**Exercise**
Copy out all lines of the records in which the word "vectors" appears.

*** Opening Given information ***

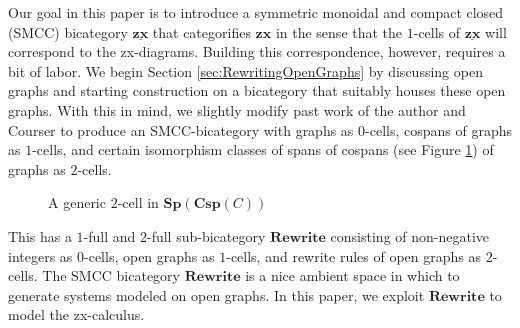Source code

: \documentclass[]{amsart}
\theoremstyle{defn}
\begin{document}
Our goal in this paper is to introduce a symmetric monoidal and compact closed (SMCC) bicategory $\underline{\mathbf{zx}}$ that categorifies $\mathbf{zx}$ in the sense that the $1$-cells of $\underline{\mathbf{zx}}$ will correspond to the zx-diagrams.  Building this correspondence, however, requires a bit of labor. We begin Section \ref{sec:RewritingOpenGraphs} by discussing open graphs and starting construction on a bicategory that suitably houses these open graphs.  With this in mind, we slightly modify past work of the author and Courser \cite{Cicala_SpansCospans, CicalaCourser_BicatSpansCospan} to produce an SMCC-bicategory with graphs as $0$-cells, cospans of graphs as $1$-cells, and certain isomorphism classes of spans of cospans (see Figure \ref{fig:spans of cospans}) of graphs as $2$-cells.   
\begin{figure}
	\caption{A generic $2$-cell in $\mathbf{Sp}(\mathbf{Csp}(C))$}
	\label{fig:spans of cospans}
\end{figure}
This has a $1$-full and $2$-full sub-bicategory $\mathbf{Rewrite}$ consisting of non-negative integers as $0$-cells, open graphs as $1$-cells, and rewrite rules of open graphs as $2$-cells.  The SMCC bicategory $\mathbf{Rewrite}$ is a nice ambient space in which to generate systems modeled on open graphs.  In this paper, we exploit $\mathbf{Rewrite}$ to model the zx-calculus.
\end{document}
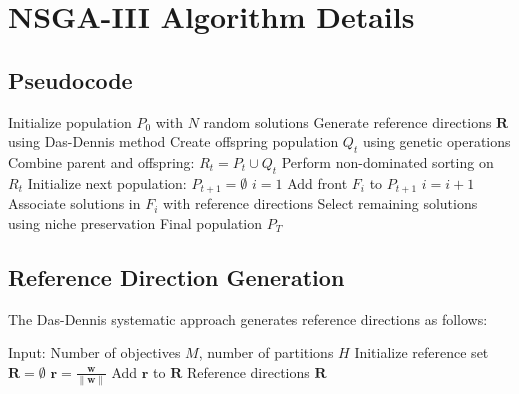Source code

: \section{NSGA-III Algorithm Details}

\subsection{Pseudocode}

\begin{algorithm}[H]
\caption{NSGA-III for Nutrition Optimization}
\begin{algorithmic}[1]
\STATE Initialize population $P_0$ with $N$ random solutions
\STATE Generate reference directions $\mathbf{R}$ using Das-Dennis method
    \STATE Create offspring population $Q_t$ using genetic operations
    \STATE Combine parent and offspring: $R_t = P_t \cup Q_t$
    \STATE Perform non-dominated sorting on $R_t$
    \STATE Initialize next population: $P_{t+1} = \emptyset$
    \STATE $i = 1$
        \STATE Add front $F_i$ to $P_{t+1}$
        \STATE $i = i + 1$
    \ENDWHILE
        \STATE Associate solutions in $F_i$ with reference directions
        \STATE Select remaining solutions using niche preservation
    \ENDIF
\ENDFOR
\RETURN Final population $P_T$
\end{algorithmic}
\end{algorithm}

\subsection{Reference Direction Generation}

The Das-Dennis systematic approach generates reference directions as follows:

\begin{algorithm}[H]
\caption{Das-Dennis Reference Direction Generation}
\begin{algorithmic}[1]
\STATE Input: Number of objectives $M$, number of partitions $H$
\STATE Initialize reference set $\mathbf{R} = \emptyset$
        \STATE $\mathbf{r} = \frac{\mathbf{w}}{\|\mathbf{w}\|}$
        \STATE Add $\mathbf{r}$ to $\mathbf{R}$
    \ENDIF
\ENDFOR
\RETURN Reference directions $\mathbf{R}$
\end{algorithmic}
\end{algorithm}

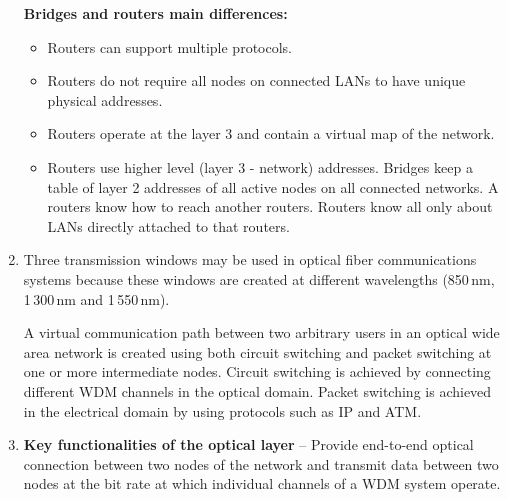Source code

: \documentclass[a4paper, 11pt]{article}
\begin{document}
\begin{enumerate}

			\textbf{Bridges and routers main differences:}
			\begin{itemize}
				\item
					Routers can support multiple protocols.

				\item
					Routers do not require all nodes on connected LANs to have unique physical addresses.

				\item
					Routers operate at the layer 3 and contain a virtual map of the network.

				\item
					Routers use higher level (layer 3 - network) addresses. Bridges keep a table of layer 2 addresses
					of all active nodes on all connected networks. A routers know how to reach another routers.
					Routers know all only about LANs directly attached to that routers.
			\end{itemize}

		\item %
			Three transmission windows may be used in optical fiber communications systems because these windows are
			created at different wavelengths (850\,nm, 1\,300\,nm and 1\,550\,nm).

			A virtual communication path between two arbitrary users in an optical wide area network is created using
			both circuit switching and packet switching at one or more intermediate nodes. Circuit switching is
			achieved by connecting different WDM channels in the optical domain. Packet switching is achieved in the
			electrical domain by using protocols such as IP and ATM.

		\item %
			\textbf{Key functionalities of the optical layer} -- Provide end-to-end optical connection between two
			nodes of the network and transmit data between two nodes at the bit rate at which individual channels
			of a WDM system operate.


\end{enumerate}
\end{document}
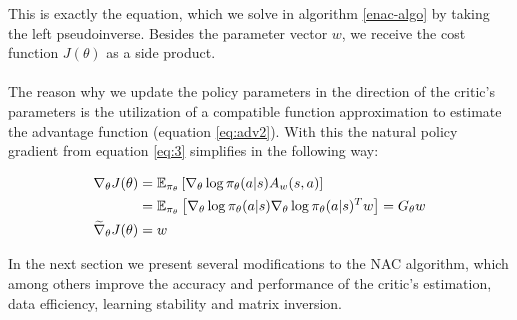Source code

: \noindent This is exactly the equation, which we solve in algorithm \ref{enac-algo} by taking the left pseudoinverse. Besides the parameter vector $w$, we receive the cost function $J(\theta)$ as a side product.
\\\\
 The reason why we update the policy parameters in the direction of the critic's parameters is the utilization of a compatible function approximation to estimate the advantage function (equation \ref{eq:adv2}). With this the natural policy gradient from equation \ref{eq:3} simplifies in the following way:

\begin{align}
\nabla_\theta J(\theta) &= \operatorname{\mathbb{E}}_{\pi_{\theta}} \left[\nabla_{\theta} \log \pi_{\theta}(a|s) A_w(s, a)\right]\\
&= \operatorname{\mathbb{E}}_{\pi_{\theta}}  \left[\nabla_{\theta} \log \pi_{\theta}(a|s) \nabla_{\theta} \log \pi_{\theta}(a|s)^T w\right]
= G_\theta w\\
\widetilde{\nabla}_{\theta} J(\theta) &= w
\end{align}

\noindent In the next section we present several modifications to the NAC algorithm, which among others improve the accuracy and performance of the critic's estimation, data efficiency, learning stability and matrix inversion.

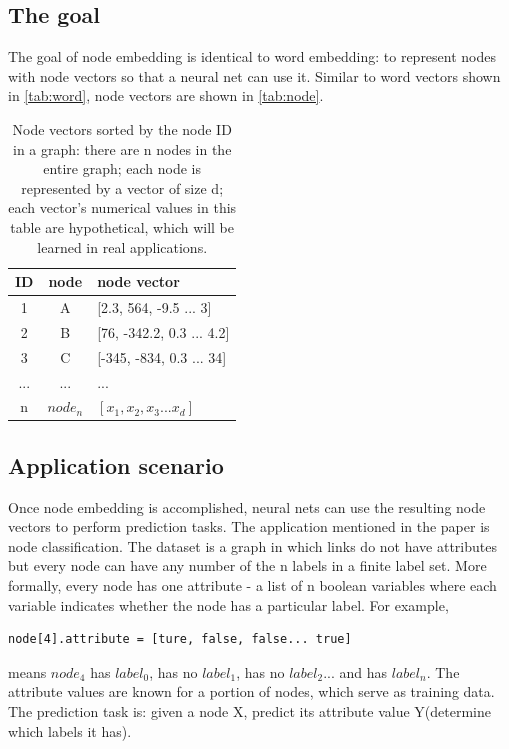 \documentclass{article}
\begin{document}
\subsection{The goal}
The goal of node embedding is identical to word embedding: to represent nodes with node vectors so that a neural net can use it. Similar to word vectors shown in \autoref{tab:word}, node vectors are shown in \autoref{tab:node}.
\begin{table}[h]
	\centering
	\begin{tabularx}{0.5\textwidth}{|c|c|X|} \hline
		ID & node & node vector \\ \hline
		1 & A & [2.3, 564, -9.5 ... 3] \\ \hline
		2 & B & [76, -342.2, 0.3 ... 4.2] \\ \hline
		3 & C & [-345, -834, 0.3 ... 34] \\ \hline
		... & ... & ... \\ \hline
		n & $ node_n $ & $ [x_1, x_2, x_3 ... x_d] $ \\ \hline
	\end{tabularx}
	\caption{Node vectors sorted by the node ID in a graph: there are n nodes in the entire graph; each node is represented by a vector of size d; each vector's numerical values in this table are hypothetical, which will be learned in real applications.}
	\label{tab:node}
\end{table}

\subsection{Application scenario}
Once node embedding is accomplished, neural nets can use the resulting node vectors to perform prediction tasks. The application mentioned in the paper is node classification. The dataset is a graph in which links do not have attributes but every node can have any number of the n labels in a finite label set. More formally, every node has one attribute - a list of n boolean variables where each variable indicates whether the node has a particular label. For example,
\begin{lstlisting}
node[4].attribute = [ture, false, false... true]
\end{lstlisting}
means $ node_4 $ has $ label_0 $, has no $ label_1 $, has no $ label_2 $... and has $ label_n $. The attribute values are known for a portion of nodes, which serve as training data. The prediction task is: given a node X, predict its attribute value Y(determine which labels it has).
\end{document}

*** Closing Given information ***

**Final answer**
The goal of node embedding is identical to word embedding: to represent nodes with node vectors so that a neural net can use it. Similar to word vectors shown in \autoref{tab:word}, node vectors are shown in \autoref{tab:node}.
	\caption{Node vectors sorted by the node ID in a graph: there are n nodes in the entire graph; each node is represented by a vector of size d; each vector's numerical values in this table are hypothetical, which will be learned in real applications.}
Once node embedding is accomplished, neural nets can use the resulting node vectors to perform prediction tasks. The application mentioned in the paper is node classification. The dataset is a graph in which links do not have attributes but every node can have any number of the n labels in a finite label set. More formally, every node has one attribute - a list of n boolean variables where each variable indicates whether the node has a particular label. For example,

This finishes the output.